Mutual-Help Groups for Families of Individuals With Co-Occurring Disorders
NAMI (National Alliance on Mental Illness) offers peer-led psychoeducation for families of individuals with mental illness, improving understanding and coping skills. These groups empower families to advocate and provide support, helping them improve coping skills, share experiences, find self-acceptance, and understand mental disorders as chronic illnesses.
Case Management
Case management is a psychosocial intervention assessing life concerns, developing action plans, linking to community resources, coordinating care, and monitoring service participation. Meta-analyses show case management improves linkage and retention in SUD treatment.
Family case management addresses both client and family needs related to substance misuse. It is crucial for families involved with multiple systems (workplace, schools, healthcare, criminal justice, child welfare). SUD treatment providers should link clients needing intensive case management to specialized services, ranging from general support to wraparound services and assertive community treatment. For less intensive needs, providers act as community liaisons, informing clients about resources, collaborating with providers, and advocating for families.

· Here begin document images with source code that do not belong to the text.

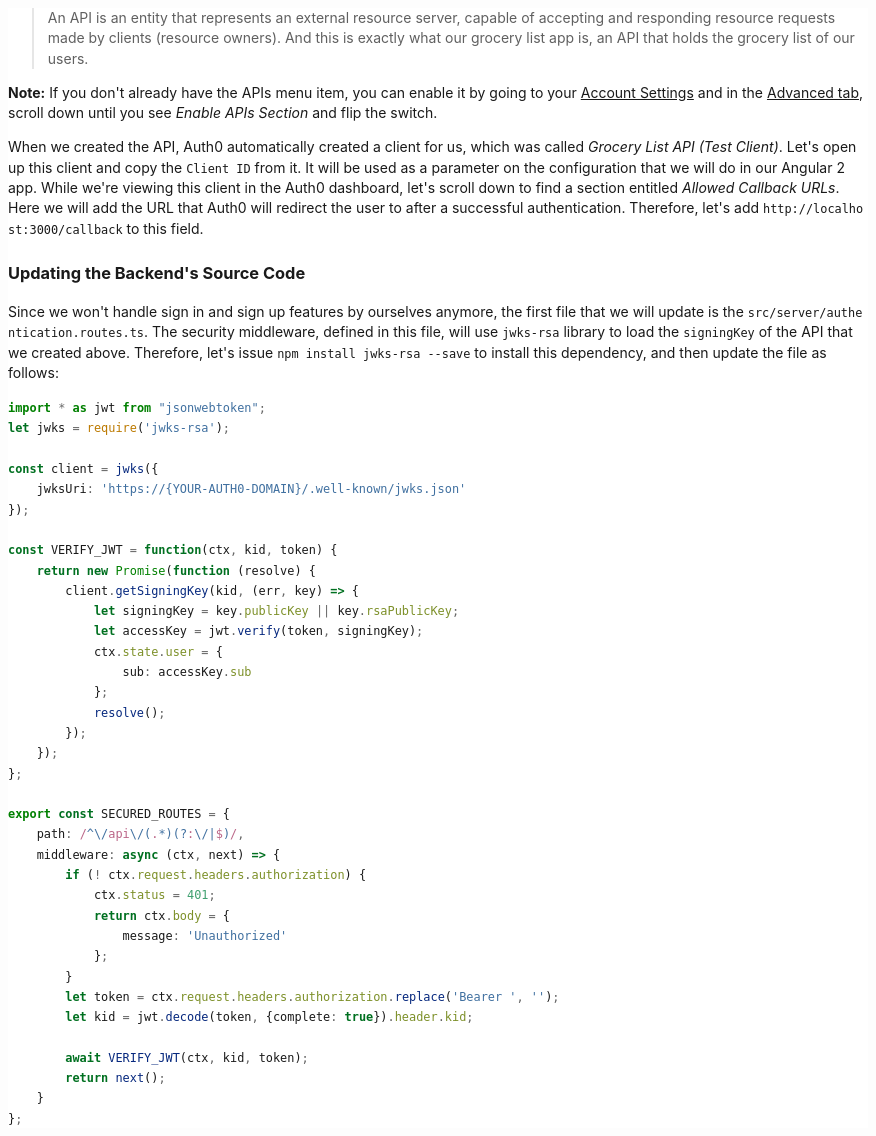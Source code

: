 > An API is an entity that represents an external resource server, capable of accepting and responding resource requests made by clients (resource owners). And this is exactly what our grocery list app is, an API that holds the grocery list of our users.

**Note:** If you don't already have the APIs menu item, you can enable it by going to your [Account Settings](https://manage.auth0.com/#/account) and in the [Advanced tab](https://manage.auth0.com/#/account/advanced), scroll down until you see *Enable APIs Section* and flip the switch.

When we created the API, Auth0 automatically created a client for us, which was called *Grocery List API (Test Client)*. Let's open up this client and copy the `Client ID` from it. It will be used as a parameter on the configuration that we will do in our Angular 2 app. While we're viewing this client in the Auth0 dashboard, let's scroll down to find a section entitled *Allowed Callback URLs*. Here we will add the URL that Auth0 will redirect the user to after a successful authentication. Therefore, let's add `http://localhost:3000/callback` to this field.

### Updating the Backend's Source Code

Since we won't handle sign in and sign up features by ourselves anymore, the first file that we will update is the `src/server/authentication.routes.ts`. The security middleware, defined in this file, will use `jwks-rsa` library to load the `signingKey` of the API that we created above. Therefore, let's issue `npm install jwks-rsa --save` to install this dependency, and then update the file as follows:

```typescript
import * as jwt from "jsonwebtoken";
let jwks = require('jwks-rsa');

const client = jwks({
    jwksUri: 'https://{YOUR-AUTH0-DOMAIN}/.well-known/jwks.json'
});

const VERIFY_JWT = function(ctx, kid, token) {
    return new Promise(function (resolve) {
        client.getSigningKey(kid, (err, key) => {
            let signingKey = key.publicKey || key.rsaPublicKey;
            let accessKey = jwt.verify(token, signingKey);
            ctx.state.user = {
                sub: accessKey.sub
            };
            resolve();
        });
    });
};

export const SECURED_ROUTES = {
    path: /^\/api\/(.*)(?:\/|$)/,
    middleware: async (ctx, next) => {
        if (! ctx.request.headers.authorization) {
            ctx.status = 401;
            return ctx.body = {
                message: 'Unauthorized'
            };
        }
        let token = ctx.request.headers.authorization.replace('Bearer ', '');
        let kid = jwt.decode(token, {complete: true}).header.kid;

        await VERIFY_JWT(ctx, kid, token);
        return next();
    }
};
```
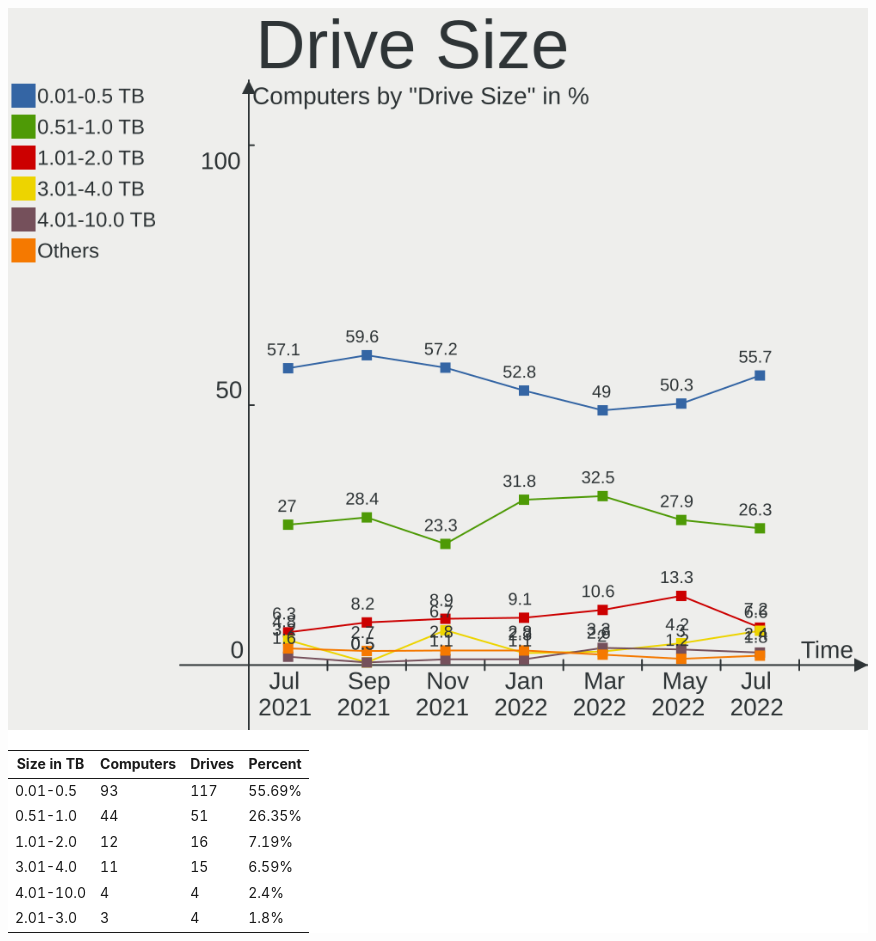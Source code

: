 ![Drive Size](./All/images/line_chart/drive_size.svg)

| Size in TB | Computers | Drives | Percent |
|------------|-----------|--------|---------|
| 0.01-0.5   | 93        | 117    | 55.69%  |
| 0.51-1.0   | 44        | 51     | 26.35%  |
| 1.01-2.0   | 12        | 16     | 7.19%   |
| 3.01-4.0   | 11        | 15     | 6.59%   |
| 4.01-10.0  | 4         | 4      | 2.4%    |
| 2.01-3.0   | 3         | 4      | 1.8%    |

Family Peer Recovery Support Services
Peer recovery support for individuals with SUDs is effective, and similar services exist for families. Family peer recovery support specialists are non-clinical providers with lived experience of family members with SUDs, mental disorders, or co-occurring disorders. They offer education, support, and resources, understanding the family perspective and challenges of recovery. They link families to resources within addiction treatment, mental health, criminal justice, child welfare, and community-based support groups like Al-Anon.
Familiarity with local family peer recovery support services is essential for actively linking families to specialists who can help them pursue their own recovery goals in conjunction with the family treatment plan.
Relapse Prevention for Families
Families, like individuals with SUDs, can experience “relapse” to old behaviors when stressed. Cues of relapse in the substance user can trigger anxiety, anger, and helplessness in family members, leading to ineffective coping mechanisms.
Relapse prevention principles apply to families and individuals alike. Family members can create their own relapse prevention plans by:
- Identifying personal triggers for old behaviors.
- Recognizing cognitive distortions preceding relapse.
- Re-engaging coping skills to manage stress.
- Creating a written plan with self-care activities, support contacts, and crisis numbers.
Where Do We Go From Here?
Family counseling approaches in SUD treatment are rooted in systems theory, viewing the individual as part of a larger family system. Family counseling focuses on family influences on substance use and how families can learn to respond differently. When families change their responses, the entire system improves, enhancing health and well-being for all. Moving forward, understanding and implementing these family therapy strategies in SUD treatment is crucial for comprehensive and effective care.